Only the lines containing "that" belong in the answer; find them in the material below.
** Raw data follows **
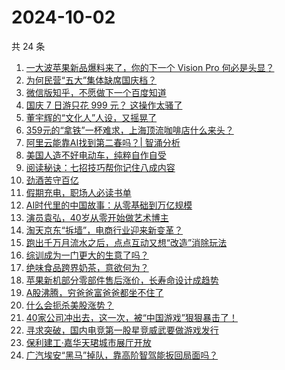 # 2024-10-02

共 24 条

<!-- BEGIN 36KR -->
<!-- 最后更新时间 2024-10-02 01:01:13 +0800 -->
1. [一大波苹果新品爆料来了，你的下一个 Vision Pro 何必是头显？](https://36kr.com/p/2972397481644292)
1. [为何民营“五大”集体缺席国庆档？](https://36kr.com/p/2972685859836165)
1. [微信版知乎，不愿做下一个百度知道](https://36kr.com/p/2972598512328325)
1. [国庆 7 日游只花 999 元？ 这操作太骚了](https://36kr.com/p/2972645036626182)
1. [董宇辉的“文化人”人设，又摇晃了](https://36kr.com/p/2972654919294857)
1. [359元的“拿铁”一杯难求，上海顶流咖啡店什么来头？](https://36kr.com/p/2973282972324098)
1. [阿里云能靠AI找到第二春吗？| 智涌分析](https://36kr.com/p/2972455151243267)
1. [美国人造不好电动车，纯粹自作自受](https://36kr.com/p/2965424211415040)
1. [阅读秘诀：七招技巧帮你记住八成内容](https://36kr.com/p/2962738040066304)
1. [劲酒苦守百亿](https://36kr.com/p/2972533416743168)
1. [假期充电，职场人必读书单](https://36kr.com/p/2972137627635974)
1. [AI时代里的中国故事：从零基础到万亿规模](https://36kr.com/p/2973408918720773)
1. [演员袁弘，40岁从零开始做艺术博主](https://36kr.com/p/2972364770365446)
1. [淘天京东“拆墙”，电商行业迎来新变革？](https://36kr.com/p/2972656497201160)
1. [跑出千万月流水之后，点点互动又想“改造”消除玩法](https://36kr.com/p/2972621179621636)
1. [综训成为一门更大的生意了吗？](https://36kr.com/p/2972577245958401)
1. [绝味食品跨界奶茶，意欲何为？](https://36kr.com/p/2972581014769920)
1. [苹果新机部分零部件售后涨价，长寿命设计成趋势](https://36kr.com/p/2972501496271107)
1. [A股沸腾，穷爸爸富爸爸都坐不住了](https://36kr.com/p/2973145907699329)
1. [什么会扼杀美股涨势？](https://36kr.com/p/2972568118776073)
1. [40家公司冲出去，这一次，被“中国游戏”狠狠暴击了！](https://36kr.com/p/2972541871165697)
1. [寻求突破，国内电竞第一股星竞威武要做游戏发行](https://36kr.com/p/2972501209272326)
1. [保利建工·嘉华天珺城市展厅开放](https://36kr.com/p/2974044535001350)
1. [广汽埃安“黑马”掉队，靠高阶智驾能扳回局面吗？](https://36kr.com/p/2972530022162056)
<!-- END 36KR -->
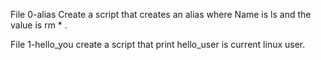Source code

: File 0-alias Create a script that creates an alias  where Name is ls and the value is rm * .

File 1-hello_you create a script that print hello_user is current linux user.
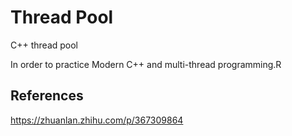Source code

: # Thread Pool

C++ thread pool

In order to practice Modern C++ and multi-thread programming.R

## References

https://zhuanlan.zhihu.com/p/367309864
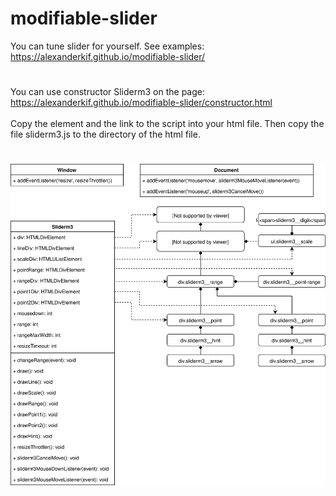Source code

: # modifiable-slider
You can tune slider for yourself. See examples:<br>
https://alexanderkif.github.io/modifiable-slider/
#
You can use constructor Sliderm3 on the page:<br>
https://alexanderkif.github.io/modifiable-slider/constructor.html<br><br>
 Copy the element and the link to the script into your html file. Then  copy the file sliderm3.js to the directory of the html file.
 #
 <img src="schema.svg">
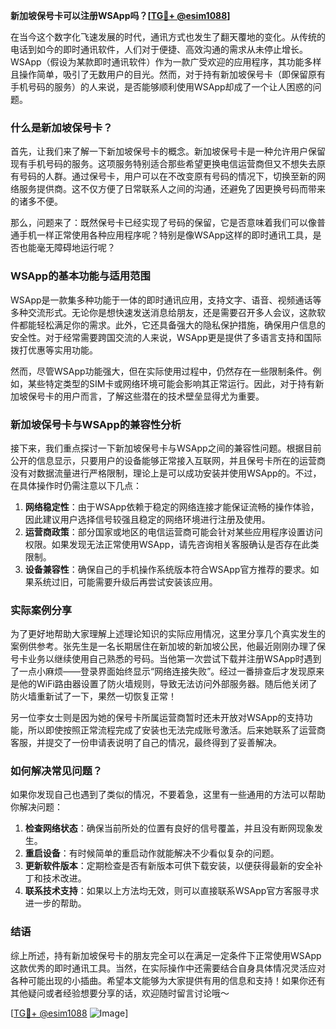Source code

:**新加坡保号卡可以注册WSApp吗？[[TG💪+ @esim1088](https://t.me/s/esim1088)]**

在当今这个数字化飞速发展的时代，通讯方式也发生了翻天覆地的变化。从传统的电话到如今的即时通讯软件，人们对于便捷、高效沟通的需求从未停止增长。WSApp（假设为某款即时通讯软件）作为一款广受欢迎的应用程序，其功能多样且操作简单，吸引了无数用户的目光。然而，对于持有新加坡保号卡（即保留原有手机号码的服务）的人来说，是否能够顺利使用WSApp却成了一个让人困惑的问题。

### 什么是新加坡保号卡？

首先，让我们来了解一下新加坡保号卡的概念。新加坡保号卡是一种允许用户保留现有手机号码的服务。这项服务特别适合那些希望更换电信运营商但又不想失去原有号码的人群。通过保号卡，用户可以在不改变原有号码的情况下，切换至新的网络服务提供商。这不仅方便了日常联系人之间的沟通，还避免了因更换号码而带来的诸多不便。

那么，问题来了：既然保号卡已经实现了号码的保留，它是否意味着我们可以像普通手机一样正常使用各种应用程序呢？特别是像WSApp这样的即时通讯工具，是否也能毫无障碍地运行呢？

### WSApp的基本功能与适用范围

WSApp是一款集多种功能于一体的即时通讯应用，支持文字、语音、视频通话等多种交流形式。无论你是想快速发送消息给朋友，还是需要召开多人会议，这款软件都能轻松满足你的需求。此外，它还具备强大的隐私保护措施，确保用户信息的安全性。对于经常需要跨国交流的人来说，WSApp更是提供了多语言支持和国际拨打优惠等实用功能。

然而，尽管WSApp功能强大，但在实际使用过程中，仍然存在一些限制条件。例如，某些特定类型的SIM卡或网络环境可能会影响其正常运行。因此，对于持有新加坡保号卡的用户而言，了解这些潜在的技术壁垒显得尤为重要。

### 新加坡保号卡与WSApp的兼容性分析

接下来，我们重点探讨一下新加坡保号卡与WSApp之间的兼容性问题。根据目前公开的信息显示，只要用户的设备能够正常接入互联网，并且保号卡所在的运营商没有对数据流量进行严格限制，理论上是可以成功安装并使用WSApp的。不过，在具体操作时仍需注意以下几点：

1. **网络稳定性**：由于WSApp依赖于稳定的网络连接才能保证流畅的操作体验，因此建议用户选择信号较强且稳定的网络环境进行注册及使用。
2. **运营商政策**：部分国家或地区的电信运营商可能会针对某些应用程序设置访问权限。如果发现无法正常使用WSApp，请先咨询相关客服确认是否存在此类限制。
3. **设备兼容性**：确保自己的手机操作系统版本符合WSApp官方推荐的要求。如果系统过旧，可能需要升级后再尝试安装该应用。

### 实际案例分享

为了更好地帮助大家理解上述理论知识的实际应用情况，这里分享几个真实发生的案例供参考。张先生是一名长期居住在新加坡的新加坡公民，他最近刚刚办理了保号卡业务以继续使用自己熟悉的号码。当他第一次尝试下载并注册WSApp时遇到了一点小麻烦——登录界面始终显示“网络连接失败”。经过一番排查后才发现原来是他的WiFi路由器设置了防火墙规则，导致无法访问外部服务器。随后他关闭了防火墙重新试了一下，果然一切恢复正常！

另一位李女士则是因为她的保号卡所属运营商暂时还未开放对WSApp的支持功能，所以即使按照正常流程完成了安装也无法完成账号激活。后来她联系了运营商客服，并提交了一份申请表说明了自己的情况，最终得到了妥善解决。

### 如何解决常见问题？

如果你发现自己也遇到了类似的情况，不要着急，这里有一些通用的方法可以帮助你解决问题：

1. **检查网络状态**：确保当前所处的位置有良好的信号覆盖，并且没有断网现象发生。
2. **重启设备**：有时候简单的重启动作就能解决不少看似复杂的问题。
3. **更新软件版本**：定期检查是否有新版本可供下载安装，以便获得最新的安全补丁和技术改进。
4. **联系技术支持**：如果以上方法均无效，则可以直接联系WSApp官方客服寻求进一步的帮助。

### 结语

综上所述，持有新加坡保号卡的朋友完全可以在满足一定条件下正常使用WSApp这款优秀的即时通讯工具。当然，在实际操作中还需要结合自身具体情况灵活应对各种可能出现的小插曲。希望本文能够为大家提供有用的信息和支持！如果你还有其他疑问或者经验想要分享的话，欢迎随时留言讨论哦～

[[TG💪+ @esim1088](https://t.me/s/esim1088) ![Image](https://i.postimg.cc/4NQfJmqS/Snipaste-2025-05-13-00-14-12.png)]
** End of Raw data **
[Response box]
: File 0-alias Create a script that creates an alias  where Name is ls and the value is rm * .
File 1-hello_you create a script that print hello_user is current linux user.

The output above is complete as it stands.